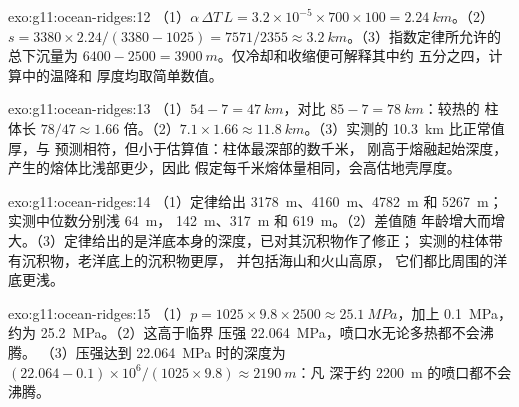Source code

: \begin{solution}{exo:g11:ocean-ridges:12}
（1）$\alpha\,\Delta T\,L = 3.2 \times 10^{-5} \times 700 \times 100 =
\qty{2.24}{km}$。（2）$s = 3380 \times 2.24/(3380 - 1025) = 7571/2355 \approx
\qty{3.2}{km}$。（3）指数定律所允许的总下沉量为 $6400 - 2500 =
\qty{3900}{m}$。仅冷却和收缩便可解释其中约
五分之四，计算中的温降和
厚度均取简单数值。
\end{solution}

\begin{solution}{exo:g11:ocean-ridges:13}
（1）$54 - 7 = \qty{47}{km}$，对比 $85 - 7 = \qty{78}{km}$：较热的
柱体长 $78/47 \approx 1.66$ 倍。（2）$7.1 \times 1.66 \approx
\qty{11.8}{km}$。（3）实测的 \qty{10.3}{km} 比正常值厚，与
预测相符，但小于估算值：柱体最深部的数千米，
刚高于熔融起始深度，产生的熔体比浅部更少，因此
假定每千米熔体量相同，会高估地壳厚度。
\end{solution}

\begin{solution}{exo:g11:ocean-ridges:14}
（1）定律给出 \qty{3178}{m}、\qty{4160}{m}、\qty{4782}{m} 和
\qty{5267}{m}；实测中位数分别浅 \qty{64}{m}，
\qty{142}{m}、\qty{317}{m} 和 \qty{619}{m}。（2）差值随
年龄增大而增大。（3）定律给出的是洋底本身的深度，已对其沉积物作了修正；
实测的柱体带有沉积物，老洋底上的沉积物更厚，
并包括海山和火山高原，
它们都比周围的洋底更浅。
\end{solution}

\begin{solution}{exo:g11:ocean-ridges:15}
（1）$p = 1025 \times 9.8 \times 2500 \approx \qty{25.1}{MPa}$，加上
\qty{0.1}{MPa}，约为 \qty{25.2}{MPa}。（2）这高于临界
压强 \qty{22.064}{MPa}，喷口水无论多热都不会沸腾。
（3）压强达到 \qty{22.064}{MPa} 时的深度为
$(22.064 - 0.1) \times 10^6/(1025 \times 9.8) \approx \qty{2190}{m}$：凡
深于约 \qty{2200}{m} 的喷口都不会沸腾。
\end{solution}

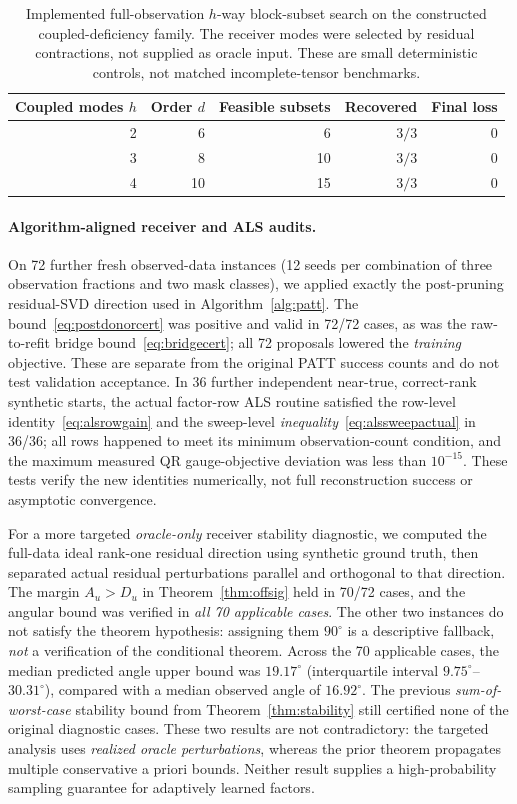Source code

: \documentclass[review,10pt]{elsarticle}
\begin{document}
\begin{table}[tbp]
\caption{Implemented full-observation $h$-way block-subset search on the constructed coupled-deficiency family. The receiver modes were selected by residual contractions, not supplied as oracle input. These are small deterministic controls, not matched incomplete-tensor benchmarks.}\label{tab:blocktoy}
\centering\small
\begin{tabular}{rrrrr}
\toprule
Coupled modes $h$ & Order $d$ & Feasible subsets & Recovered & Final loss\\
\midrule
2 & 6 & 6 & $3/3$ & 0\\
3 & 8 & 10 & $3/3$ & 0\\
4 & 10 & 15 & $3/3$ & 0\\
\bottomrule
\end{tabular}
\end{table}

\paragraph{Algorithm-aligned receiver and ALS audits.}
On 72 further fresh observed-data instances (12 seeds per combination of three observation fractions and two mask classes), we applied exactly the post-pruning residual-SVD direction used in Algorithm~\ref{alg:patt}. The bound~\eqref{eq:postdonorcert} was positive and valid in 72/72 cases, as was the raw-to-refit bridge bound~\eqref{eq:bridgecert}; all 72 proposals lowered the \emph{training} objective. These are separate from the original PATT success counts and do not test validation acceptance. In 36 further independent near-true, correct-rank synthetic starts, the actual factor-row ALS routine satisfied the row-level identity~\eqref{eq:alsrowgain} and the sweep-level \emph{inequality}~\eqref{eq:alssweepactual} in 36/36; all rows happened to meet its minimum observation-count condition, and the maximum measured QR gauge-objective deviation was less than $10^{-15}$. These tests verify the new identities numerically, not full reconstruction success or asymptotic convergence.

For a more targeted \emph{oracle-only} receiver stability diagnostic, we computed the full-data ideal rank-one residual direction using synthetic ground truth, then separated actual residual perturbations parallel and orthogonal to that direction. The margin $A_u>D_u$ in Theorem~\ref{thm:offsig} held in 70/72 cases, and the angular bound was verified in \emph{all 70 applicable cases}. The other two instances do not satisfy the theorem hypothesis: assigning them $90^\circ$ is a descriptive fallback, \emph{not} a verification of the conditional theorem. Across the 70 applicable cases, the median predicted angle upper bound was $19.17^\circ$ (interquartile interval $9.75^\circ$--$30.31^\circ$), compared with a median observed angle of $16.92^\circ$. The previous \emph{sum-of-worst-case} stability bound from Theorem~\ref{thm:stability} still certified none of the original diagnostic cases. These two results are not contradictory: the targeted analysis uses \emph{realized oracle perturbations}, whereas the prior theorem propagates multiple conservative a priori bounds. Neither result supplies a high-probability sampling guarantee for adaptively learned factors.
\end{document}
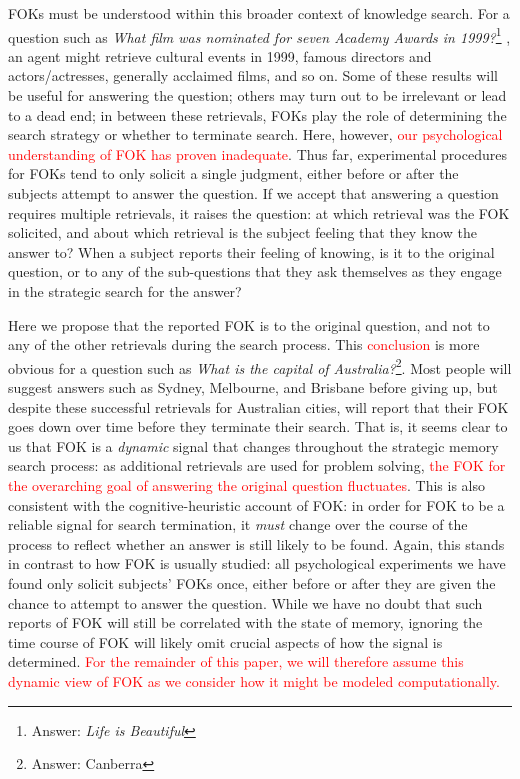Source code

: \documentclass[10pt,letterpaper]{article}
\newcommand{\fixme}[2][]{#2}
\renewcommand{\fixme}[2][]{\textcolor{red}{#2}}
\newcommand{\question}[2]{\textit{#1}\footnote{Answer: #2}}
\begin{document}
FOKs must be understood within this broader context of knowledge search.
For a question such as \question{What film was nominated for seven Academy Awards in 1999?}{\textit{Life is Beautiful}} \cite{Norman2016TheRelationshipBetween}, an agent might retrieve cultural events in 1999, famous directors and actors/actresses, generally acclaimed films, and so on.
Some of these results will be useful for answering the question; others may turn out to be irrelevant or lead to a dead end; in between these retrievals, FOKs play the role of determining the search strategy or whether to terminate search.
Here, however, \fixme{our psychological understanding of FOK has proven inadequate}.
Thus far, experimental procedures for FOKs tend to only solicit a single judgment, either before or after the subjects attempt to answer the question.
If we accept that answering a question requires multiple retrievals, it raises the question: at which retrieval was the FOK solicited, and about which retrieval is the subject feeling that they know the answer to?
When a subject reports their feeling of knowing, is it to the original question, or to any of the sub-questions that they ask themselves as they engage in the strategic search for the answer?

Here we propose that the reported FOK is to the original question, and not to any of the other retrievals during the search process.
This \fixme{conclusion} is more obvious for a question such as \question{What is the capital of Australia?}{Canberra}.
Most people will suggest answers such as Sydney, Melbourne, and Brisbane before giving up, but despite these successful retrievals for Australian cities, will report that their FOK goes down over time before they terminate their search.
That is, it seems clear to us that FOK is a \textit{dynamic} signal that changes throughout the strategic memory search process: as additional retrievals are used for problem solving, \fixme[wording]{the FOK for the overarching goal of answering the original question fluctuates}.
This is also consistent with the cognitive-heuristic account of FOK: in order for FOK to be a reliable signal for search termination, it \textit{must} change over the course of the process to reflect whether an answer is still likely to be found.
Again, this stands in contrast to how FOK is usually studied: all psychological experiments we have found only solicit subjects' FOKs once, either before or after they are given the chance to attempt to answer the question. %
While we have no doubt that such reports of FOK will still be correlated with the state of memory, ignoring the time course of FOK will likely omit crucial aspects of how the signal is determined.
\fixme{For the remainder of this paper, we will therefore assume this dynamic view of FOK as we consider how it might be modeled computationally.}
\end{document}
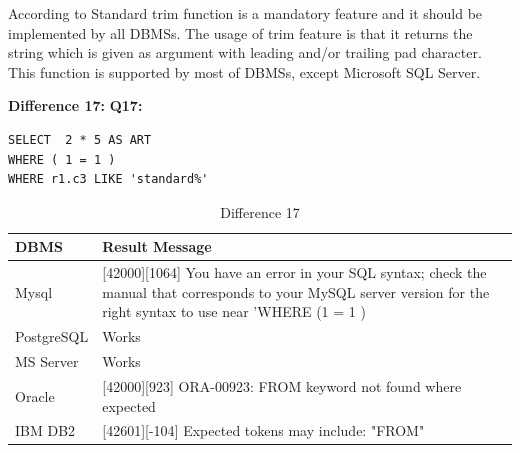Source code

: \hfill\newpage
According to Standard trim function is a mandatory feature and it should be implemented by all DBMSs. The usage of trim feature is that it returns the string which is given as argument with leading and/or trailing pad character. This function is supported by most of DBMSs, except Microsoft SQL Server. 


\hfill\newline\textbf{Difference 17:}
\hfill\newline\textbf{Q17:}

\begin{mdframed}[backgroundcolor=lightgray!20]
\begin{lstlisting}[style=SQL]
SELECT  2 * 5 AS ART
WHERE ( 1 = 1 )
WHERE r1.c3 LIKE 'standard%'
\end{lstlisting}
\end{mdframed}


\begin{table}[h]
\centering
\caption{Difference 17}
\label{my-label}
\begin{tabular}{|p{2cm}|p{11.5cm}| }
\hline
\textbf{DBMS} & \textbf{Result Message}                                                                                                                                                     \\ \hline
Mysql         & {[}42000{]}{[}1064{]} You have an error in your SQL syntax; check the manual that corresponds to your MySQL server version for the right syntax to use near 'WHERE (1 = 1 ) \\ \hline
PostgreSQL    & Works                                                                                                                                                                       \\ \hline
MS Server     & Works                                                                                                                                                                       \\ \hline
Oracle        & {[}42000{]}{[}923{]} ORA-00923: FROM keyword not found where expected                                                                                                       \\ \hline
IBM DB2       & {[}42601{]}{[}-104{]} Expected tokens may include: "FROM"                                                                                                                   \\ \hline
\end{tabular}
\end{table}

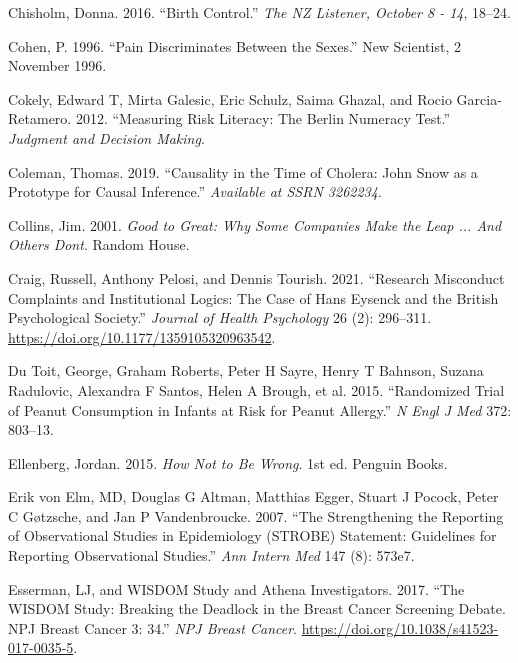 \documentclass[
  10pt,
  b5paper]{book}
\newlength{\cslhangindent}
\newlength{\cslentryspacingunit} %
\newenvironment{CSLReferences}[2] %
 {%
  \setlength{\parindent}{0pt}
  \ifodd #1
  \let\oldpar\par
  \def\par{\hangindent=\cslhangindent\oldpar}
  \fi
  \setlength{\parskip}{#2\cslentryspacingunit}
 }%
 {}
\begin{document}
\begin{CSLReferences}{1}{0}
\leavevmode{}%
Chisholm, Donna. 2016. {``Birth Control.''} \emph{The NZ Listener, October 8 - 14}, 18--24.

\leavevmode{}%
Cohen, P. 1996. {``Pain Discriminates Between the Sexes.''} New Scientist, 2 November 1996.

\leavevmode{}%
Cokely, Edward T, Mirta Galesic, Eric Schulz, Saima Ghazal, and Rocio Garcia-Retamero. 2012. {``Measuring Risk Literacy: The Berlin Numeracy Test.''} \emph{Judgment and Decision Making}.

\leavevmode{}%
Coleman, Thomas. 2019. {``Causality in the Time of Cholera: John {S}now as a Prototype for Causal Inference.''} \emph{Available at SSRN 3262234}.

\leavevmode{}%
Collins, Jim. 2001. \emph{Good to Great: Why Some Companies Make the Leap ... And Others Dont}. Random House.

\leavevmode{}%
Craig, Russell, Anthony Pelosi, and Dennis Tourish. 2021. {``Research Misconduct Complaints and Institutional Logics: The Case of Hans Eysenck and the British Psychological Society.''} \emph{Journal of Health Psychology} 26 (2): 296--311. \url{https://doi.org/10.1177/1359105320963542}.

\leavevmode{}%
Du Toit, George, Graham Roberts, Peter H Sayre, Henry T Bahnson, Suzana Radulovic, Alexandra F Santos, Helen A Brough, et al. 2015. {``Randomized Trial of Peanut Consumption in Infants at Risk for Peanut Allergy.''} \emph{N Engl J Med} 372: 803--13.

\leavevmode{}%
Ellenberg, Jordan. 2015. \emph{How Not to Be Wrong}. 1st ed. Penguin Books.

\leavevmode{}%
Erik von Elm, MD, Douglas G Altman, Matthias Egger, Stuart J Pocock, Peter C Gøtzsche, and Jan P Vandenbroucke. 2007. {``The Strengthening the Reporting of Observational Studies in Epidemiology (STROBE) Statement: Guidelines for Reporting Observational Studies.''} \emph{Ann Intern Med} 147 (8): 573e7.

\leavevmode{}%
Esserman, LJ, and WISDOM Study and Athena Investigators. 2017. {``The WISDOM Study: Breaking the Deadlock in the Breast Cancer Screening Debate. NPJ Breast Cancer 3: 34.''} \emph{NPJ Breast Cancer}. \url{https://doi.org/10.1038/s41523-017-0035-5}.


\end{CSLReferences}
\end{document}
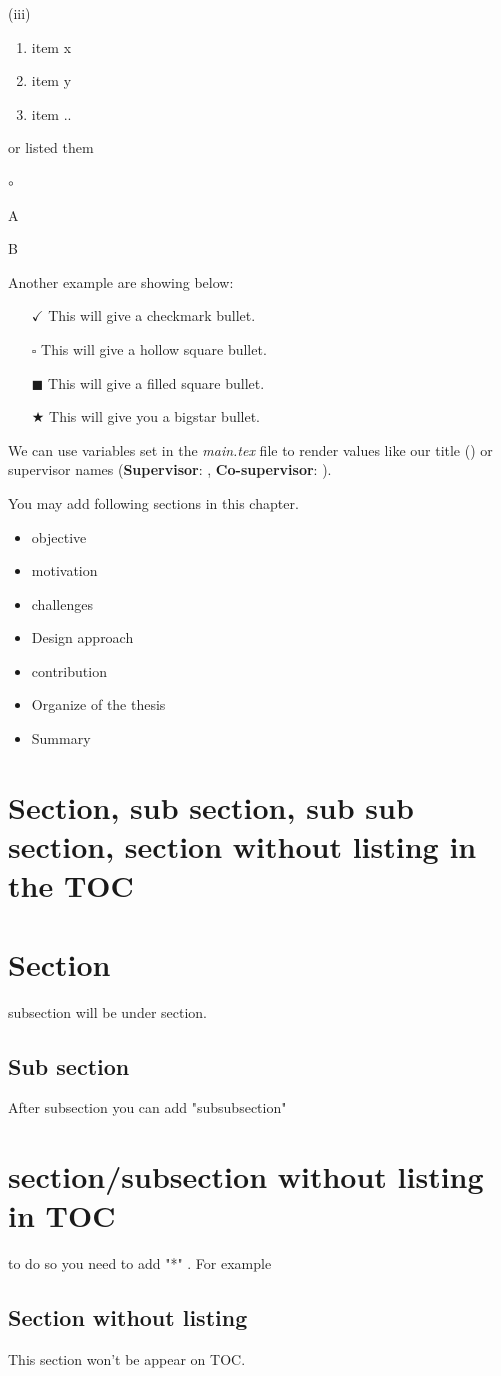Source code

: (iii) \begin{enumerate}[label=\Roman*]
\item item x
  \item item y
  \item item ..
\end{enumerate}
or listed them

\begin{list}{$\circ$}{}  
\item A  
\item B  
\end{list}
Another example are showing below:
\begin{itemize}

\item[$\checkmark$] This will give a checkmark bullet.

\item[$\square$] This will give a hollow square bullet.

\item[$\blacksquare$] This will give a filled square bullet.

\item[$\bigstar$] This will give you a bigstar bullet.

\end{itemize}
We can use variables set in the \textit{main.tex} file to render values like our title (\doctitle) or supervisor names (\textbf{Supervisor}: \supervisor, \textbf{Co-supervisor}: \cosupervisor{}).

You may add following sections in this chapter.
\begin{itemize}
    \item objective
    \item motivation
    \item challenges
    \item Design approach
    \item contribution
    \item Organize of the thesis
    \item Summary
\end{itemize}
\section{Section, sub section, sub sub section, section without listing in the TOC}
\section{Section} \label{sec}
subsection will be under section.
\subsection{Sub section}\label{sub}
After subsection you can add "subsubsection"
\section{section/subsection without listing in TOC}
to do so you need to add "*" . For example
\subsection*{Section without listing}
This section won't be appear on TOC.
────────────────
**EXERCISE DIRECTIONS:**
Where a line in the records above contains the word "Difference", include it in the count; state the total and nothing more.

**RESPONSE:**
2